Currently, the Ford Edge serves as a conventional goldilocks utility vehicle for people that need a little more room than the Escape, but don’t want to step all the way up to the three-row Explorer that’s larger, and more expensive. Then there’s the soon-to-be-released 2021 Ford Bronco body-on-frame SUV. It, too, will be a two-row midsize SUV. Then, there’s the upcoming Mustang Mach-E electric crossover on the other side of the spectrum. Needless to say, things are about to get a bit crowded. And Ford, according to a new report, has also realized this.
The Detroit Bureau suggests Ford may be canceling the next generation Ford Edge and its Lincoln Nautilus sibling.

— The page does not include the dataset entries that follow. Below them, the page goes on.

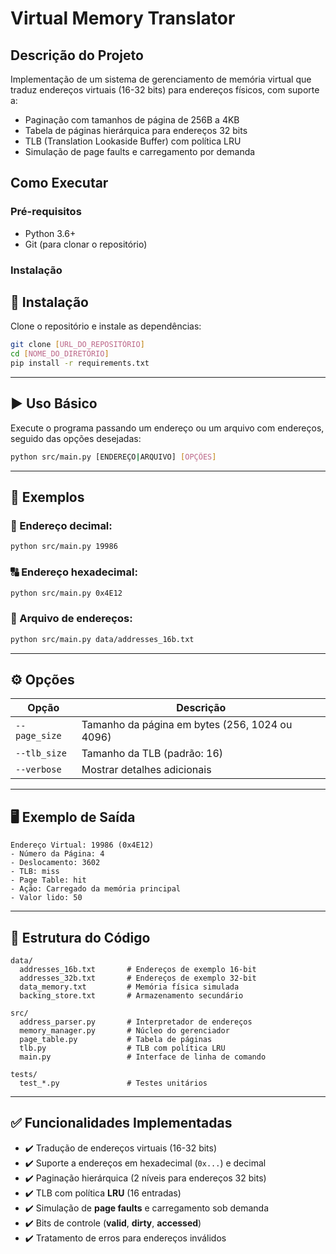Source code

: # Virtual Memory Translator

## Descrição do Projeto
Implementação de um sistema de gerenciamento de memória virtual que traduz endereços virtuais (16-32 bits) para endereços físicos, com suporte a:
- Paginação com tamanhos de página de 256B a 4KB
- Tabela de páginas hierárquica para endereços 32 bits
- TLB (Translation Lookaside Buffer) com política LRU
- Simulação de page faults e carregamento por demanda

## Como Executar

### Pré-requisitos
- Python 3.6+
- Git (para clonar o repositório)

### Instalação

## 🚀 Instalação

Clone o repositório e instale as dependências:

```bash
git clone [URL_DO_REPOSITÓRIO]
cd [NOME_DO_DIRETÓRIO]
pip install -r requirements.txt
```

---

## ▶️ Uso Básico

Execute o programa passando um endereço ou um arquivo com endereços, seguido das opções desejadas:

```bash
python src/main.py [ENDEREÇO|ARQUIVO] [OPÇÕES]
```

---

## 📌 Exemplos

### 🔢 Endereço decimal:

```bash
python src/main.py 19986
```

### 🔠 Endereço hexadecimal:

```bash
python src/main.py 0x4E12
```

### 📄 Arquivo de endereços:

```bash
python src/main.py data/addresses_16b.txt
```

---

## ⚙️ Opções

| Opção         | Descrição                                         |
|----------------|---------------------------------------------------|
| `--page_size`  | Tamanho da página em bytes (256, 1024 ou 4096)    |
| `--tlb_size`   | Tamanho da TLB (padrão: 16)                       |
| `--verbose`    | Mostrar detalhes adicionais                       |

---

## 🖥️ Exemplo de Saída

```text
Endereço Virtual: 19986 (0x4E12)
- Número da Página: 4
- Deslocamento: 3602
- TLB: miss
- Page Table: hit
- Ação: Carregado da memória principal
- Valor lido: 50
```

---

## 📁 Estrutura do Código

```
data/
  addresses_16b.txt       # Endereços de exemplo 16-bit
  addresses_32b.txt       # Endereços de exemplo 32-bit
  data_memory.txt         # Memória física simulada
  backing_store.txt       # Armazenamento secundário

src/
  address_parser.py       # Interpretador de endereços
  memory_manager.py       # Núcleo do gerenciador
  page_table.py           # Tabela de páginas
  tlb.py                  # TLB com política LRU
  main.py                 # Interface de linha de comando

tests/
  test_*.py               # Testes unitários
```

---

## ✅ Funcionalidades Implementadas

- ✔️ Tradução de endereços virtuais (16-32 bits)
- ✔️ Suporte a endereços em hexadecimal (`0x...`) e decimal
- ✔️ Paginação hierárquica (2 níveis para endereços 32 bits)
- ✔️ TLB com política **LRU** (16 entradas)
- ✔️ Simulação de **page faults** e carregamento sob demanda
- ✔️ Bits de controle (**valid**, **dirty**, **accessed**)
- ✔️ Tratamento de erros para endereços inválidos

According to the report, The Detroit Bureau’s insider sources have said Ford will cancel the two models for a few reasons. But primarily, ever since Ford purged most of its traditional cars from its lineup in favor of more popular SUVs, the brand’s lineup is growing with too many similar vehicles.
Speculation is that Ford could put out a shortened five seat U625 Explorer, similar to how Honda shrunk the Pilot to make the Passport. Platform sharing with an existing model would lower development and production costs on a vehicle that’s less profitable than it used to be. The RWD-based Ford CD6 platform underpinning the current Ford Explorer is expected to eventually underpin the S650 Mustang, as well. It’s entirely plausible that a RWD midsize utility vehicle could come from it.
This would also benefit Lincoln, where a rear wheel drive architecture would better position the SUV in the premium market. Plus, the Lincoln Aviator has gotten extremely positive reception, so a shortened five seat version could do well.
In a statement to The Detroit Bureau, Ford denied dropping the Edge from the lineup, but automakers are traditionally quiet about dropping a model until the moment it’s dead. This would be when the pair are up for replacement, in 2022 or 2023. If Ford were to drop the Edge and Nautilus, that would mean the end of the Oakville production site in Canada, which is Ford’s last Canadian plant, unless new product was allocated.